What yoga seems to offer, or has to me at least, is more complete. It offers, through a consistent physical practice, a connection to something greater than myself. While it takes a while for this to emerge fully (and it just does — the postures are that magical) for me I had a feeling right from the start that it was about more than just healing a sore back. It’s a complete package: physical, mental, spiritual, and can create a real sense of purpose.
Which ties in to developments this week in the US.
Like the followers of ISIS, one of the reasons the followers of QAnon can get swept up into (batshit crazy) radical thinking is because they are looking for purpose. Rebecca Solnit looks at the trail from Al Qaeda to QAnon in the wake of the Capitol attack here.
Purpose.

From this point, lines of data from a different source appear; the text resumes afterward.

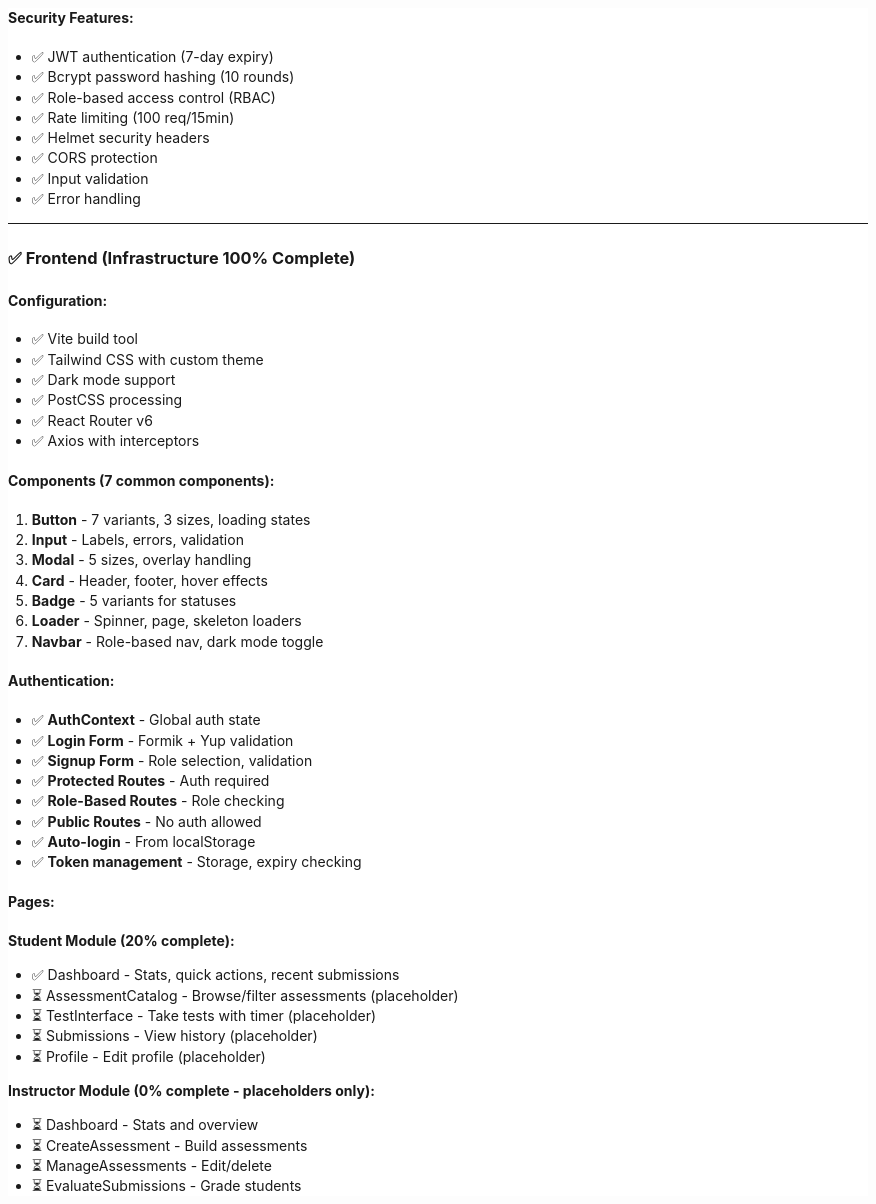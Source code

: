 #### **Security Features:**
- ✅ JWT authentication (7-day expiry)
- ✅ Bcrypt password hashing (10 rounds)
- ✅ Role-based access control (RBAC)
- ✅ Rate limiting (100 req/15min)
- ✅ Helmet security headers
- ✅ CORS protection
- ✅ Input validation
- ✅ Error handling

---

### ✅ **Frontend (Infrastructure 100% Complete)**

#### **Configuration:**
- ✅ Vite build tool
- ✅ Tailwind CSS with custom theme
- ✅ Dark mode support
- ✅ PostCSS processing
- ✅ React Router v6
- ✅ Axios with interceptors

#### **Components (7 common components):**
1. **Button** - 7 variants, 3 sizes, loading states
2. **Input** - Labels, errors, validation
3. **Modal** - 5 sizes, overlay handling
4. **Card** - Header, footer, hover effects
5. **Badge** - 5 variants for statuses
6. **Loader** - Spinner, page, skeleton loaders
7. **Navbar** - Role-based nav, dark mode toggle

#### **Authentication:**
- ✅ **AuthContext** - Global auth state
- ✅ **Login Form** - Formik + Yup validation
- ✅ **Signup Form** - Role selection, validation
- ✅ **Protected Routes** - Auth required
- ✅ **Role-Based Routes** - Role checking
- ✅ **Public Routes** - No auth allowed
- ✅ **Auto-login** - From localStorage
- ✅ **Token management** - Storage, expiry checking

#### **Pages:**

**Student Module (20% complete):**
- ✅ Dashboard - Stats, quick actions, recent submissions
- ⏳ AssessmentCatalog - Browse/filter assessments (placeholder)
- ⏳ TestInterface - Take tests with timer (placeholder)
- ⏳ Submissions - View history (placeholder)
- ⏳ Profile - Edit profile (placeholder)

**Instructor Module (0% complete - placeholders only):**
- ⏳ Dashboard - Stats and overview
- ⏳ CreateAssessment - Build assessments
- ⏳ ManageAssessments - Edit/delete
- ⏳ EvaluateSubmissions - Grade students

We’re all looking for it.
This is not to say that everyone needs to find yoga to find purpose.
In a way, yoga in fact makes you okay with coming to terms with not actually having, nor there being, a purpose to anything at all. It just seems to make everything all right. It lets you detach, but still care.
In my notes this week I wrote: “The goal isn’t to get anywhere in particular. It’s to move along in a particular fashion.” I don’t know whether I stole this from someone or what inspired it now, but that’s it, in a nutshell.
I also jotted down this Nietzsche quote: “There is more wisdom in your body than in your deepest philosophy.”
Yoga helps me, at least, tap into that wisdom. Not, so far, reformer Pilates.
Reading
Lucy Trelour’s Wolfe Island and Kiley Reid’s Such a Fun Age.
This essay by Ann Patchett (Truth and Beauty, Bel Canto, State of Wonder, Parnassus bookstore owner) is the best magazine piece I’ve read in ages. It features Tom Hanks, psilocybin, private planes and a lot more. Make a cup of coffee, put your feet up and read it slowly.
I had set my intention to help my friend, to hold her hand and go with her while she went to peer over the cliff, the cliff that, coincidentally, I fell off.
When it was over, I managed to make my way into the shower, perhaps the biggest single accomplishment of my life.
In a compelling 30,000 words, “The Plague Year” dives deep into how the US has handled the pandemic.
Oliver Burkeman has a list of nine things to help you in 2021. I love this Joan Tollifson quote:
In Buddhism, they call it no-self, emptiness, non-clinging or groundlessness. This emptiness isn’t a bleak, nihilistic void; it is the red fire engine streaking past, the aroma of morning coffee, the exquisite song of the hermit thrush at dusk, the listening silence that remains when the sound is finished. And that silence, like the emptiness of deep sleep, is not a dead void but a vibrant aliveness.
How Instagram helps launder misinformation to women in particular:
Instagram is women’s work, as it demands skills they’ve historically been compelled to excel at: presenting as lovely, presenting as desirable, presenting as good, safe, nonthreatening. All of which, of course, are valuable appearances for a dangerous conspiracy theory to have. Ironically, following many of the QAnon hobbyists will lead to a suggestion from Instagram that you follow Chrissy Teigen, one of QAnon’s designated villains, who also happens to have created a brand based on a desirable domestic life. The platform itself is operating on its interpretation of beautiful surfaces, and far less so on what the people producing them are saying.
Pieces of a Woman is just out on Netflix. I don’t think I can watch a movie featuring a woman in labour for 30 minutes ending with the baby being still born, even if it’s Vanessa Kirby playing the role (she played Princess Margaret in The Crown). This profile of her is worth a read though.
Sadly no answers yet in my search for a doppelganger. Maybe you’ll find yours.